Há evidências que sugerem que Perelman tenha desenvolvido interesse no antigo pensamento grego talvez por influência que recebeu do seu mestre Eugène Dupréel, um admirador do pensamento grego. O próprio Perelman se admira que Dupréel, sendo um homem “que tanto conhecia a filosofia grega, não tenha percebido a importância da retórica para sua própria filosofia”.

Dentro dessa retrospectiva, é importante perceber que diferentes pessoas, inseridas num mesmo contexto, podem reagir e pensar de maneiras opostas. A perseguição nazista fez Kelsen entender, dentro do seu pensamento objetivo, que para se assegurar a justiça, o guardião da Constituição deveria ser um tribunal independente dos poderes executivo e legislativo, porque os atos do próprio presidente, enquanto membro do executivo, também deveriam ser controlados. E foi pensando na justiça que o maior objetivo da sua obra foi analisar e propor os fundamentos e métodos da teoria jurídica. Ao passo que Perelman, também vítima da perseguição, passou a se abrir para o lado subjetivo das ciências humanas ao defender a dialética como meio para se alcançar a justiça.

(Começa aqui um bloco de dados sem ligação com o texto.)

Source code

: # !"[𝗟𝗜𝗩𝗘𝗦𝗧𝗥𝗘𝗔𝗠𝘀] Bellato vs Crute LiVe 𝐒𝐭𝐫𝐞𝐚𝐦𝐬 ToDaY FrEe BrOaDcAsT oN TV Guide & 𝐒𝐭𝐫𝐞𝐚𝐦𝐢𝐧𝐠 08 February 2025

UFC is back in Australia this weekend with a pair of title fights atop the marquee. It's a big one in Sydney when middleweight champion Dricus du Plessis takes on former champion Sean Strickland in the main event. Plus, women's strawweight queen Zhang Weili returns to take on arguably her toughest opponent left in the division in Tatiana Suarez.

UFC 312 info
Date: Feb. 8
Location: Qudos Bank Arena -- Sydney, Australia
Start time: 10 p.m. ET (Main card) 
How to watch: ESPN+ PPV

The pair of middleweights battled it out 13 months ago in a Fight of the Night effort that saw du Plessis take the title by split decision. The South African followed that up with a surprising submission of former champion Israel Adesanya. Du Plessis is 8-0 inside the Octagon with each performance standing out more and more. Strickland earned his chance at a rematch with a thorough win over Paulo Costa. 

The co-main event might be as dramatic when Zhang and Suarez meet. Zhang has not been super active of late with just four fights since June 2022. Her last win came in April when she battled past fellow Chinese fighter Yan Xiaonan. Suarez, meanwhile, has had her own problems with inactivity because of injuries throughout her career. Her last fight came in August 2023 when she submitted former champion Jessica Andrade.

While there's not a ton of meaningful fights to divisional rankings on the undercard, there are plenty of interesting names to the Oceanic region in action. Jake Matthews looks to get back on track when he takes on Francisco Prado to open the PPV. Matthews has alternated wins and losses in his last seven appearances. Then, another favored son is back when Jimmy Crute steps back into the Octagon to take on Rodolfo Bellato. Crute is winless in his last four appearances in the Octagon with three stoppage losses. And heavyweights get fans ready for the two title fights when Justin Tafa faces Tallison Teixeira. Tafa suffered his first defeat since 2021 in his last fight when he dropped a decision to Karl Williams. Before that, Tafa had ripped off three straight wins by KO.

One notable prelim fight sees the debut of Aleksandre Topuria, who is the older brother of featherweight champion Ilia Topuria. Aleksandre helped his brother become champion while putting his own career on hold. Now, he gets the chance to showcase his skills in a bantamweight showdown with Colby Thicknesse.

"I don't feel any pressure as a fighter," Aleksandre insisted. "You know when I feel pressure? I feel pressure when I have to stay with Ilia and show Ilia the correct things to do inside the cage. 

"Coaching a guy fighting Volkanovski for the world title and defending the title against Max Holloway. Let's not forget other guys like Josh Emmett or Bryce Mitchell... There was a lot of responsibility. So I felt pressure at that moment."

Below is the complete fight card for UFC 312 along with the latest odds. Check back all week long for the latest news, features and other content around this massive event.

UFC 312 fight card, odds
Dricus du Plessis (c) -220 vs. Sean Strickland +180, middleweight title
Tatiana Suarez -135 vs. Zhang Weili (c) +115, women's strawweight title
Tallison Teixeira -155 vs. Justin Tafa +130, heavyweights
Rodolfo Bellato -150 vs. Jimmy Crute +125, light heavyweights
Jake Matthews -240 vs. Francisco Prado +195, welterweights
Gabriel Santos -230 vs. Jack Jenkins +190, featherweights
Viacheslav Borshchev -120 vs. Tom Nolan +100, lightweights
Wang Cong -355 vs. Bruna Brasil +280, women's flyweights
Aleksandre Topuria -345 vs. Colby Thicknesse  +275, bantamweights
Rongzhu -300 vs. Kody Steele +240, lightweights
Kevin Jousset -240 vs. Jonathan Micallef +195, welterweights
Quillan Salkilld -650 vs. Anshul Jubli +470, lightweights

Ops, mais um ponto comum! Os dois possuíam um mesmo objetivo: um sistema jurídico justo. E como sugere o seu próprio nome, Kelsen optou por enveredar suas águas por caminhos mais estreitos a fim alcançar efetivamente seu destino. Já Perelman, optou por seguir rotas variadas que traziam, cada uma, possibilidades diversas para enfim encontrar o caminho pretendido. Contudo, entre todas essas idas e vindas, uma coisa se pode concluir certamente: ambos pretendiam encontrar o mesmo caminho para desaguar no mesmo mar. 


Referências bibliográficas:


VENDRUSCOLO, W. Considerações sobre a vida e obra de Hans Kelsen. Rev.
Ciên. Jur. e Soc. da Unipar. Umuarama. v. 10, n. 1, p. 199-218, 2007.
Disponível em <http://revistas.unipar.br/juridica/article/viewFile/648/565> Acessado em 18 de dez de 2011
HARTMANN, Érica O. Chaim Perelman: Uma introdução a teoria da argumentação – A nova retórica. V.3 n. 1. Curitiba. Jan/jul. 2007. Raizes Juridicas Disponível em: http://raizesjuridicas.up.edu.br/arquivos/raizesjuridicas/Revista%204/Chaim.pdf. Acesso em: 17 dez 2011.
LIMA, Daniela.  Hans Kelsen: breve incursão biográfica e literária. Âmbito Jurídico, Rio Grande, 82, 01/11/2011 Disponível em: 
http://www.ambito-juridico.com.br/site/index.php?n_link=revista_artigos_leitura&artigo_id=8639http://www.browne.adv.br/publicacoes/filosofia/002.html.  Acesso em 20 dez. 2011.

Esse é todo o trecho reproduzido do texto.